* **Work instructions**:
Gather, from the listing beneath this task, every line holding the string "HasInternalComments".

*** Opening of Given entries ***

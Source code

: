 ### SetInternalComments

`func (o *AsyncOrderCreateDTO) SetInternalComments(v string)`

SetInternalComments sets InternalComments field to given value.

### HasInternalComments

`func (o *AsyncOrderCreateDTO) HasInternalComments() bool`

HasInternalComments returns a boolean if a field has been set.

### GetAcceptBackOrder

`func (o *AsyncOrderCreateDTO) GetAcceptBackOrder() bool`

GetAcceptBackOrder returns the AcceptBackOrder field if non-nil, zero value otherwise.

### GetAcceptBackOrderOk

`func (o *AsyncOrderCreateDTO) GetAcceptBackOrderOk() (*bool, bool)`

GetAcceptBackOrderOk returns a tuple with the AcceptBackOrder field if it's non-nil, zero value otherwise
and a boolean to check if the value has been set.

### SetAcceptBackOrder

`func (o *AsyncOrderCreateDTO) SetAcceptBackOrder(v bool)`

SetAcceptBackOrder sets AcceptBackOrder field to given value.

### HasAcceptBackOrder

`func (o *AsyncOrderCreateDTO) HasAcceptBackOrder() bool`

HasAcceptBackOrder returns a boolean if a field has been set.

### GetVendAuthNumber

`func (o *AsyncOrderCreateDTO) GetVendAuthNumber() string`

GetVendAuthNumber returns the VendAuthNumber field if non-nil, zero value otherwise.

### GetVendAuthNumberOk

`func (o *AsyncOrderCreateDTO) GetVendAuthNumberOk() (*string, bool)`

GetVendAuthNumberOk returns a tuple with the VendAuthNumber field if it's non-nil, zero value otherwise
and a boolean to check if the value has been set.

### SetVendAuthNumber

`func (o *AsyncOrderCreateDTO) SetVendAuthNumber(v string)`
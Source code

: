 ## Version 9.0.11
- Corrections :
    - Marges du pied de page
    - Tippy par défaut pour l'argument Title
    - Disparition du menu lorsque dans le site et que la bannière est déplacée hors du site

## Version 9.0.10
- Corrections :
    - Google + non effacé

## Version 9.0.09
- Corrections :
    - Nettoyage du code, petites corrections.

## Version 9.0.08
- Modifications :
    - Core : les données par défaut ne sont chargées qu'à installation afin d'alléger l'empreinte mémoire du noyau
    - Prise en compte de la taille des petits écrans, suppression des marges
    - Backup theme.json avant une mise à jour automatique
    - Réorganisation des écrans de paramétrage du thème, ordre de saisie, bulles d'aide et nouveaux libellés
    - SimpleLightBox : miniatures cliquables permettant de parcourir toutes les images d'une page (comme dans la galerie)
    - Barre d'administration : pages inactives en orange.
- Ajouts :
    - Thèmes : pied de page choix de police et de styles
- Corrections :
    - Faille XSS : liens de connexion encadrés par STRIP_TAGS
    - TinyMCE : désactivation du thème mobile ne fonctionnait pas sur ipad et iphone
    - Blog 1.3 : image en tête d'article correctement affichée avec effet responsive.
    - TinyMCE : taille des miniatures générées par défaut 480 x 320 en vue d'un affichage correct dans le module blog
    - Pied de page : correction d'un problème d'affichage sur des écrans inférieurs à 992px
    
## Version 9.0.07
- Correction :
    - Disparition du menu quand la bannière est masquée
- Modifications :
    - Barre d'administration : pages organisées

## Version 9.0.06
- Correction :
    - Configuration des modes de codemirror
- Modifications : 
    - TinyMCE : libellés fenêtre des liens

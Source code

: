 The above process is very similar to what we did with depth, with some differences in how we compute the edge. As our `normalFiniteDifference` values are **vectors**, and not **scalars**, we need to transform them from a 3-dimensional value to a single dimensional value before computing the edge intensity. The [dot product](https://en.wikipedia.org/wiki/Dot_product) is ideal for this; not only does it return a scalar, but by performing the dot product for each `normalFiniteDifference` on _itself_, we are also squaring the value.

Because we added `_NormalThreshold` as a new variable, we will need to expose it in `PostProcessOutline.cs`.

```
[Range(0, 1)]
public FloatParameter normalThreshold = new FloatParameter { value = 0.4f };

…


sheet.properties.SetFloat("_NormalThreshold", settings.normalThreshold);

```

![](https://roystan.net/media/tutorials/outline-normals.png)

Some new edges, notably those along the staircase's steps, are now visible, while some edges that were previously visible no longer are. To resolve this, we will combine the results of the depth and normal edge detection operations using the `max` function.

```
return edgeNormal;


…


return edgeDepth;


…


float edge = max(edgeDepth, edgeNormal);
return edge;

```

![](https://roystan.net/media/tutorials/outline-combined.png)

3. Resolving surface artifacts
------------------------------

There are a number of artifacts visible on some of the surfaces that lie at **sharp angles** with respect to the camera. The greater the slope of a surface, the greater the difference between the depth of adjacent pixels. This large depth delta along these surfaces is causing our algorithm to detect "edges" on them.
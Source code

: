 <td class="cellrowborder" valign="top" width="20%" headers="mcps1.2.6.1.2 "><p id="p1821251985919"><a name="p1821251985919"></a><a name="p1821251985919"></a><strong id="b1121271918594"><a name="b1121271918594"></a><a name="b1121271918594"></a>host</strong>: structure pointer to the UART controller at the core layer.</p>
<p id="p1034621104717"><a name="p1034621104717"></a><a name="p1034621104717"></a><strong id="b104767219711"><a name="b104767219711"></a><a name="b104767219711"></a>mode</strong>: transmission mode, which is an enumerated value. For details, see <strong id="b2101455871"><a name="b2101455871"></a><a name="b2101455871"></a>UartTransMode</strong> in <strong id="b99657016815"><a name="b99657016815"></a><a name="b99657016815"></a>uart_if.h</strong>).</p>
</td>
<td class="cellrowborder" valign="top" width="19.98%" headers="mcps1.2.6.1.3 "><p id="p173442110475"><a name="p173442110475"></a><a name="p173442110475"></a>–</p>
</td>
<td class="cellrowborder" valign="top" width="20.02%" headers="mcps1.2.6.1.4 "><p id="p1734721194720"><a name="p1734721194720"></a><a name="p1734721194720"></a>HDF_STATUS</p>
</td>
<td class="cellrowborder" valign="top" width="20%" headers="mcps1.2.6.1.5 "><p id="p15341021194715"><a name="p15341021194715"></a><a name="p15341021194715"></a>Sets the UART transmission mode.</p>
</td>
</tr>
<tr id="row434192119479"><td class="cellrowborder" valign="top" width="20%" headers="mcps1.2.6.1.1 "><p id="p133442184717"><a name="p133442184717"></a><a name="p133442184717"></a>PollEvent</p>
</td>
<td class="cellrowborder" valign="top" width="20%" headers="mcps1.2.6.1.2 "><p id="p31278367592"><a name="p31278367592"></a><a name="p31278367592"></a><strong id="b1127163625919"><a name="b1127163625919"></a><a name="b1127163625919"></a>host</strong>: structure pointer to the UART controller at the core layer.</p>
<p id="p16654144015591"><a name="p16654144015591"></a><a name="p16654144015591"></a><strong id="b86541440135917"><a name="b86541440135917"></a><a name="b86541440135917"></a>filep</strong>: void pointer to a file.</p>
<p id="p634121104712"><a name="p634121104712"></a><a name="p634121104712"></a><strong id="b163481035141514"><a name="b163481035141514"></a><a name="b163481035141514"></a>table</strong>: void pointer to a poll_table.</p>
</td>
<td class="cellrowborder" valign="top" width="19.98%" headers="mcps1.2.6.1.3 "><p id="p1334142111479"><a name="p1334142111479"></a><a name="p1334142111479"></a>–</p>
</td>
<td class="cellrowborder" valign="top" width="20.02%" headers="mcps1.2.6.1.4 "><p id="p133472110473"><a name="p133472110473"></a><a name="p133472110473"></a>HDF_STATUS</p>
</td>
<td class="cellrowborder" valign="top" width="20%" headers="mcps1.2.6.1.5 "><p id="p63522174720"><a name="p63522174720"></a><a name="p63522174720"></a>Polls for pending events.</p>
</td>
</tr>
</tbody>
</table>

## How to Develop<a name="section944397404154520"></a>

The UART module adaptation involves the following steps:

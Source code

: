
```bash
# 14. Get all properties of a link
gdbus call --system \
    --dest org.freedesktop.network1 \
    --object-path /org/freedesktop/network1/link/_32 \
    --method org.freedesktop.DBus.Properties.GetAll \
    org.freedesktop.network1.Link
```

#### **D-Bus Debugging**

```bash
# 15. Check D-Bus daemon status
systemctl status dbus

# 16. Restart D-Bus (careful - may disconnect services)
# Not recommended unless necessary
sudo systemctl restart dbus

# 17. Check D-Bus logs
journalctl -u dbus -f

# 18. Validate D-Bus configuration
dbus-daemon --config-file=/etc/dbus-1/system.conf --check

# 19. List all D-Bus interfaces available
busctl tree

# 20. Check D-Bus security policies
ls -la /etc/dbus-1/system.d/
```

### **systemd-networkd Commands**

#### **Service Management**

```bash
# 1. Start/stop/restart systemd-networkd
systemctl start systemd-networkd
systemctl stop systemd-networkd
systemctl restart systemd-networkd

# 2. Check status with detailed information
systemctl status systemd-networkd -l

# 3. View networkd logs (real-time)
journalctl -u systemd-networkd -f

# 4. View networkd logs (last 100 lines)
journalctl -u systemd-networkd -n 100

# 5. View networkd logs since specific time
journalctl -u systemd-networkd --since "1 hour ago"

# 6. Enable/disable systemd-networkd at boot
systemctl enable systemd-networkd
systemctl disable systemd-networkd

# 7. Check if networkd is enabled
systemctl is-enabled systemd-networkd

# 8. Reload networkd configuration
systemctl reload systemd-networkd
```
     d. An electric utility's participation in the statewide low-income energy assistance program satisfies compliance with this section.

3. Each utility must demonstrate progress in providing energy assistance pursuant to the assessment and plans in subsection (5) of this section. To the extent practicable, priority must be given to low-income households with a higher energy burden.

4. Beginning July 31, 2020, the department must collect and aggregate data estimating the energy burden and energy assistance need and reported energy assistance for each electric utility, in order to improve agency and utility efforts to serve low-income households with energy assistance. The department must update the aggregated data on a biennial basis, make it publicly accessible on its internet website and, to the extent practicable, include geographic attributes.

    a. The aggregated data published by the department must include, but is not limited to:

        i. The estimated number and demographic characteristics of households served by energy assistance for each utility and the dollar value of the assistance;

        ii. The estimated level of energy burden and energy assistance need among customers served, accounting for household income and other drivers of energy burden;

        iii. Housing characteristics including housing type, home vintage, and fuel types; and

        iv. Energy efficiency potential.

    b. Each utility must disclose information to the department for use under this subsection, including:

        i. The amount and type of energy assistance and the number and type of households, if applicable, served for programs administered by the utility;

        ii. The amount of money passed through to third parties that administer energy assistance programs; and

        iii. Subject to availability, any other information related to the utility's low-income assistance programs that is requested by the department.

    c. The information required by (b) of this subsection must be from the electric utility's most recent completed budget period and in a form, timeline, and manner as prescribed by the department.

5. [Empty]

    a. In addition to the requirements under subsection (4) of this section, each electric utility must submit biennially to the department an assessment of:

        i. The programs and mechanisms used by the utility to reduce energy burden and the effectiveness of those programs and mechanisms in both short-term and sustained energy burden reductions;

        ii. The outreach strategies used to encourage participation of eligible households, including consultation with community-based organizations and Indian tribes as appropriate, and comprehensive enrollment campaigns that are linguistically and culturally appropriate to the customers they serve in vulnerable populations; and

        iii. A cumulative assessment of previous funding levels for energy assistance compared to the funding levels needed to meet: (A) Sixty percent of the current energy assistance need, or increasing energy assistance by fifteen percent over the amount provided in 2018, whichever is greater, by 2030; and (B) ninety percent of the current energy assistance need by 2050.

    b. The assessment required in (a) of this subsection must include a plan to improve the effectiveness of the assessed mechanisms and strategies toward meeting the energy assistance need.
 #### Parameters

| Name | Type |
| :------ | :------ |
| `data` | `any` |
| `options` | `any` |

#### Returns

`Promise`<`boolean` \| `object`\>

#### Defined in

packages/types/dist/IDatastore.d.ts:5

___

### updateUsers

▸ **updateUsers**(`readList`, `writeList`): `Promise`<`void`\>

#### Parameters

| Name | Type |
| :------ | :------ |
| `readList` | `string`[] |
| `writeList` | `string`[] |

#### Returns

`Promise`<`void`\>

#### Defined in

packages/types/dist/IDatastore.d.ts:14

*** Close of Given entries ***

* **Your solution**:
### HasInternalComments
`func (o *AsyncOrderCreateDTO) HasInternalComments() bool`
HasInternalComments returns a boolean if a field has been set.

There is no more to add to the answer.